Another necessity: recognition. In 2018, Venezuelan producer, songwriter, and musician Linda Briceño became the first woman to take home the Latin Grammy for Producer of the Year. (The first woman ever nominated in the category was Italian singer-songwriter Laura Pausini.) In the U.S., a few women have received Grammy nominations for Producer of the Year, but none has taken home the coveted prize. In 2021, Toronto-based hip-hop producer WondaGurl made history when she became the first Black woman to win Producer of the Year in Canada’s Juno Awards.

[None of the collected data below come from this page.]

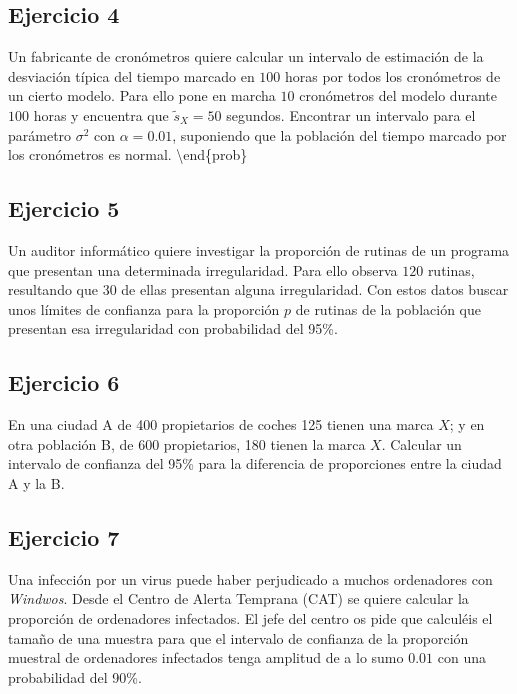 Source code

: \documentclass[
]{article}
\begin{document}
\hypertarget{ejercicio-4}{%
\subsection{Ejercicio 4}\label{ejercicio-4}}

Un fabricante de cronómetros quiere calcular un intervalo de estimación
de la desviación típica del tiempo marcado en \(100\) horas por todos
los cronómetros de un cierto modelo. Para ello pone en marcha \(10\)
cronómetros del modelo durante \(100\) horas y encuentra que
\(\tilde{s}_{X}=50\) segundos. Encontrar un intervalo para el parámetro
\(\sigma^2\) con \(\alpha=0.01\), suponiendo que la población del tiempo
marcado por los cronómetros es normal.
 \textbackslash end\{prob\}

\hypertarget{ejercicio-5}{%
\subsection{Ejercicio 5}\label{ejercicio-5}}

Un auditor informático quiere investigar la proporción de rutinas de un
programa que presentan una determinada irregularidad. Para ello observa
\(120\) rutinas, resultando que \(30\) de ellas presentan alguna
irregularidad. Con estos datos buscar unos límites de confianza para la
proporción \(p\) de rutinas de la población que presentan esa
irregularidad con probabilidad del 95\%.


\hypertarget{ejercicio-6}{%
\subsection{Ejercicio 6}\label{ejercicio-6}}

En una ciudad A de 400 propietarios de coches 125 tienen una marca
\(X\); y en otra población B, de 600 propietarios, 180 tienen la marca
\(X\). Calcular un intervalo de confianza del 95\% para la diferencia de
proporciones entre la ciudad A y la B.

\hypertarget{ejercicio-7}{%
\subsection{Ejercicio 7}\label{ejercicio-7}}

Una infección por un virus puede haber perjudicado a muchos ordenadores
con \emph{Windwos}. Desde el Centro de Alerta Temprana (CAT) se quiere
calcular la proporción de ordenadores infectados. El jefe del centro os
pide que calculéis el tamaño de una muestra para que el intervalo de
confianza de la proporción muestral de ordenadores infectados tenga
amplitud de a lo sumo \(0.01\) con una probabilidad del 90\%.
\end{document}
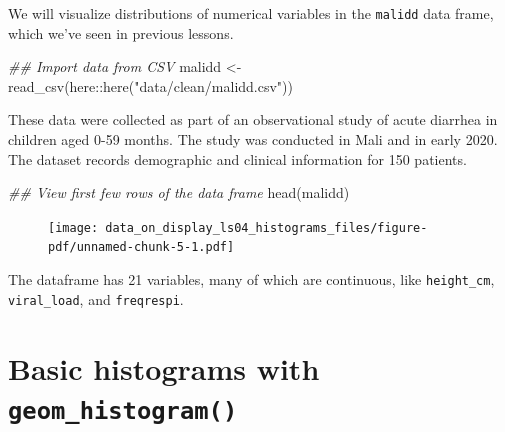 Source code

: \documentclass[
  letterpaper,
  DIV=11,
  numbers=noendperiod]{scrreprt}
\newenvironment{Shaded}{\begin{snugshade}}{\end{snugshade}}
\newcommand{\DocumentationTok}[1]{\textcolor[rgb]{0.37,0.37,0.37}{\textit{#1}}}
\newcommand{\FunctionTok}[1]{\textcolor[rgb]{0.28,0.35,0.67}{#1}}
\newcommand{\NormalTok}[1]{\textcolor[rgb]{0.00,0.23,0.31}{#1}}
\newcommand{\OtherTok}[1]{\textcolor[rgb]{0.00,0.23,0.31}{#1}}
\newcommand{\SpecialCharTok}[1]{\textcolor[rgb]{0.37,0.37,0.37}{#1}}
\newcommand{\StringTok}[1]{\textcolor[rgb]{0.13,0.47,0.30}{#1}}
\begin{document}
We will visualize distributions of numerical variables in the
\texttt{malidd} data frame, which we've seen in previous lessons.

\begin{Shaded}
\begin{Highlighting}[]
\DocumentationTok{\#\# Import data from CSV}
\NormalTok{malidd }\OtherTok{\textless{}{-}} \FunctionTok{read\_csv}\NormalTok{(here}\SpecialCharTok{::}\FunctionTok{here}\NormalTok{(}\StringTok{"data/clean/malidd.csv"}\NormalTok{))}
\end{Highlighting}
\end{Shaded}

\begin{tcolorbox}[enhanced jigsaw, colframe=quarto-callout-note-color-frame, rightrule=.15mm, opacityback=0, breakable, coltitle=black, colbacktitle=quarto-callout-note-color!10!white, bottomrule=.15mm, leftrule=.75mm, toprule=.15mm, arc=.35mm, bottomtitle=1mm, colback=white, left=2mm, opacitybacktitle=0.6, titlerule=0mm, title=\textcolor{quarto-callout-note-color}{\faInfo}\hspace{0.5em}{Recap}, toptitle=1mm]

These data were collected as part of an observational study of acute
diarrhea in children aged 0-59 months. The study was conducted in Mali
and in early 2020. The dataset records demographic and clinical
information for 150 patients.

\end{tcolorbox}

\begin{Shaded}
\begin{Highlighting}[]
\DocumentationTok{\#\# View first few rows of the data frame}
\FunctionTok{head}\NormalTok{(malidd)}
\end{Highlighting}
\end{Shaded}

\begin{figure}[H]

{\centering \texttt{[image: data\_on\_display\_ls04\_histograms\_files/figure-pdf/unnamed-chunk-5-1.pdf]}

}

\end{figure}

The dataframe has 21 variables, many of which are continuous, like
\texttt{height\_cm}, \texttt{viral\_load}, and \texttt{freqrespi}.

\hypertarget{basic-histograms-with-geom_histogram}{%
\section{\texorpdfstring{Basic histograms with
\texttt{geom\_histogram()}}{Basic histograms with geom\_histogram()}}\label{basic-histograms-with-geom_histogram}}
\end{document}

The lack of women producers of colour winning awards, gaining recognition for their work, or becoming household names like Tainy, Sky Rompiendo, or Swizz Beatz paints an image that only men are or can be music producers, further facilitating the gender disparity in the industry.
“When it comes to anything where you don't see a lot of people who look like you in the space, you feel like, ‘should I do this,’ ‘am I able to do this,’ and ‘am I supposed to be here,” Coco says. She replies to herself, and all emerging women producers: “Yes, you are supposed to be here.”